Adding user agent for input url
I'm new to Python and glad to find this module to allow me to parse webpages. I would like suggest adding support for spoofing user agent for HTTP sources. Some webpage will return 401 when using urlopen(), e.g. http://www.google.com/patents/US5255452. Currently I'm using another Python (2.7) script to dump the output with user agent spoof for html2text:
import urllib2
request = urllib2.Request(url="http://www.google.com/patents/US5255452")
# spoof user agent
request.add_header("User-Agent", "Mozilla/5.0 (Windows NT 6.0) AppleWebKit/537.1 (KHTML, like Gecko)")
result = urllib2.urlopen(request)
# write result .read() to file
You should be able to use install_opener to do this.

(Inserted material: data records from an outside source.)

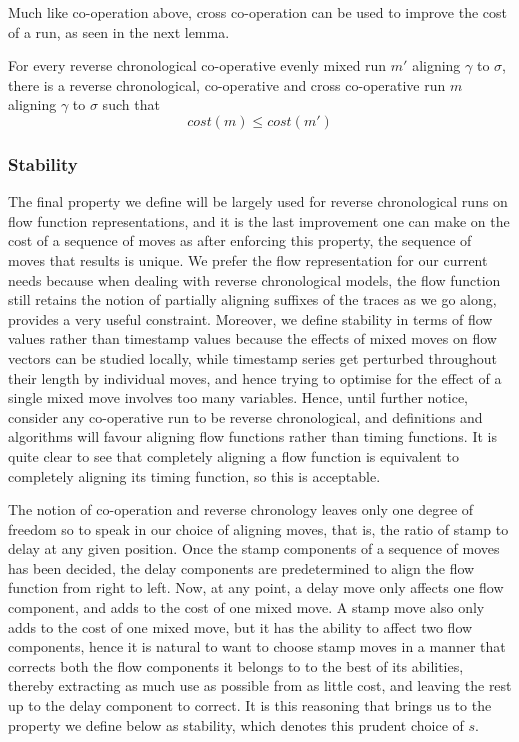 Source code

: \documentclass[runningheads]{llncs}
\begin{document}
	Much like co-operation above, cross co-operation can be used to improve the cost of a run, as seen in the next lemma. 
	
	\begin{lemma}\label{crosscoop}
		For every reverse chronological co-operative evenly mixed run $m'$ aligning $\gamma$ to $\sigma$, there is a reverse chronological, co-operative and cross co-operative run $m$ aligning $\gamma$ to $\sigma$ such that $$cost(m) \leq cost(m')$$
	\end{lemma}

	\subsubsection{Stability}
	
	The final property we define will be largely used for reverse chronological runs on flow function representations, and it is the last improvement one can make on the cost of a sequence of moves as after enforcing this property, the sequence of moves that results is unique. 
	We prefer the flow representation for our current needs because when dealing with reverse chronological models, the flow function still retains the notion of partially aligning suffixes of the traces as we go along, provides a very useful constraint. 
	Moreover, we define stability in terms of flow values rather than timestamp values because the effects of mixed moves on flow vectors can be studied locally, while timestamp series get perturbed throughout their length by individual moves, and hence trying to optimise for the effect of a single mixed move involves too many variables. 
	Hence, until further notice, consider any co-operative run to be reverse chronological, and definitions and algorithms will favour aligning flow functions rather than timing functions. 
	It is quite clear to see that completely aligning a flow function is equivalent to completely aligning its timing function, so this is acceptable. 
	
	The notion of co-operation and reverse chronology leaves only one degree of freedom so to speak in our choice of aligning moves, that is, the ratio of stamp to delay at any given position. Once the stamp components of a sequence of moves has been decided, the delay components are predetermined to align the flow function from right to left. 
	Now, at any point, a delay move only affects one flow component, and adds to the cost of one mixed move.
	A stamp move also only adds to the cost of one mixed move, but it has the ability to affect two flow components, hence it is natural to want to choose stamp moves in a manner that corrects both the flow components it belongs to to the best of its abilities, thereby extracting as much use as possible from as little cost, and leaving the rest up to the delay component to correct. 
	It is this reasoning that brings us to the property we define below as stability, which denotes this prudent choice of $s$. 
	
\end{document}
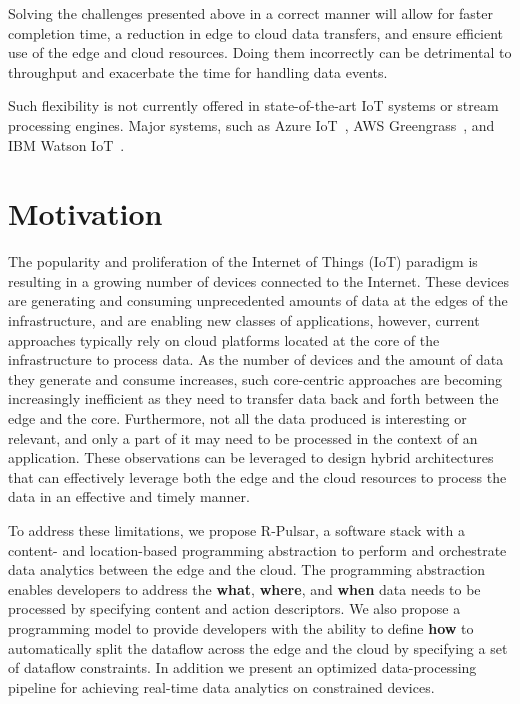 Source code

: Solving the challenges presented above in a correct manner will allow for faster completion time, a reduction in edge to cloud data transfers, and ensure efficient use of the edge and cloud resources. Doing them incorrectly can be detrimental to throughput and exacerbate the time for handling data events.
 
Such flexibility is not currently offered in state-of-the-art IoT systems or stream processing engines. Major systems, such as Azure IoT~\cite{azure}, AWS Greengrass~\cite{amazon}, and IBM Watson IoT~\cite{IBM}.

\section{Motivation}

The popularity and proliferation of the Internet of Things (IoT) paradigm is resulting in a growing number of devices connected to the Internet. These devices are generating and consuming unprecedented amounts of data at the edges of the infrastructure, and are enabling new classes of applications, however, current approaches typically rely on cloud platforms located at the core of the infrastructure to process data. As the number of devices and the amount of data they generate and consume increases, such core-centric approaches are becoming increasingly inefficient as they need to transfer data back and forth between the edge and the core. Furthermore, not all the data produced is interesting or relevant, and only a part of it may need to be processed in the context of an application. These observations can be leveraged to design hybrid architectures that can effectively leverage both the edge and the cloud resources to process the data in an effective and timely manner\cite{ahmed2017role, satyanarayanan2015edge}.

To address these limitations, we propose R-Pulsar, a software stack with a content- and location-based programming abstraction to perform and orchestrate data analytics between the edge and the cloud. The programming abstraction enables developers to address the \textbf{what}, \textbf{where}, and \textbf{when} data needs to be processed by specifying content and action descriptors. We also propose a programming model to provide developers with the ability to define \textbf{how} to automatically split the dataflow across the edge and the cloud by specifying a set of dataflow constraints. In addition we present an optimized data-processing pipeline for achieving real-time data analytics on constrained devices.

html2text is using urllib currently, so install_opener is not effective.
my quick solution:
import urllib
urllib.URLopener.version = 'Mozilla/5.0 (iPhone; U; CPU iPhone OS 3_0 like Mac OS X; en-us) AppleWebKit/528.18 (KHTML, like Gecko) Version/4.0 Mobile/7A341 Safari/528.16'
import html2text
html2text.main()
Thanks both.
Actually I'm wondering why html2text uses urllib instead of urllib2? For backward compatibility reasons? (I'm not sure when is urllib2 added to python) I changed my copy to use urllib2 to specify the timeout value for the connection.
@aaronsw
If I added an ua option, would you care to merge to the master branch ^^?